**DATA UNDER STUDY:**

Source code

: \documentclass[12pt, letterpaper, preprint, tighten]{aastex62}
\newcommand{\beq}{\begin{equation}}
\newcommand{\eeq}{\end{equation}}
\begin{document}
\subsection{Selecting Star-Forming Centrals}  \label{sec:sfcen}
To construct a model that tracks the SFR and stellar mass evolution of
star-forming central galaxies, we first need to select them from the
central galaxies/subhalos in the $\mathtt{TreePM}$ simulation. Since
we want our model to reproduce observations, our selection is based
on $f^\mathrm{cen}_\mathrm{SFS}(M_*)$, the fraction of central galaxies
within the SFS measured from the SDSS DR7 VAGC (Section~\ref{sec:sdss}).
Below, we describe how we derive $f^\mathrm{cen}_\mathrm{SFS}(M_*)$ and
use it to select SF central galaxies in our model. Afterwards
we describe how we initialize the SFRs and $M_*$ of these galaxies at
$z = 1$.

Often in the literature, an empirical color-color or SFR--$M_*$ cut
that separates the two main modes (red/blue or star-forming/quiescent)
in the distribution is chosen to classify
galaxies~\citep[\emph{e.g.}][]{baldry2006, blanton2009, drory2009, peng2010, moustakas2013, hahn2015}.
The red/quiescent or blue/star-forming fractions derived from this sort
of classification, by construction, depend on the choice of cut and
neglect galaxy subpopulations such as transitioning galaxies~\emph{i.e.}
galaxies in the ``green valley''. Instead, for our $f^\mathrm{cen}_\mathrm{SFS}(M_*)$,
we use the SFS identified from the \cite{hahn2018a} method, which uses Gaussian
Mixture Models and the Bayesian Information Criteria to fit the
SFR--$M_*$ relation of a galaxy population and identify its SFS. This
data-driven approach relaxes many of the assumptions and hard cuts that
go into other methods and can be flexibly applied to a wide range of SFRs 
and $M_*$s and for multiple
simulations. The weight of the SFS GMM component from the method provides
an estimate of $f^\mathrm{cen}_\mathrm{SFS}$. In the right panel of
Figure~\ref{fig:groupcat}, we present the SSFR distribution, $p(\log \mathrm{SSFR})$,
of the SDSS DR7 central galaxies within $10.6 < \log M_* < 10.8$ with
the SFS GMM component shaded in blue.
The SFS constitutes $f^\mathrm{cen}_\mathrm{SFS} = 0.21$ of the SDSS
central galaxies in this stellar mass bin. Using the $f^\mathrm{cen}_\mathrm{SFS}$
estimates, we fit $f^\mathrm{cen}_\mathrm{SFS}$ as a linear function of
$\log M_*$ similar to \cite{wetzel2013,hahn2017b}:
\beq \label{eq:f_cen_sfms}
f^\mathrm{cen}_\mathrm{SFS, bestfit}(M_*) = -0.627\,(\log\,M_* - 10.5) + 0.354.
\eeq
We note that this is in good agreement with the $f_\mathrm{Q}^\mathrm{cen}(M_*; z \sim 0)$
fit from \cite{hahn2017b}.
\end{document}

**TASK DETAILS:**
When the word "begin" shows up in a line of the entries, pull that line out.

**ANSWER SPACE:**
\newcommand{\beq}{\begin{equation}}
\begin{document}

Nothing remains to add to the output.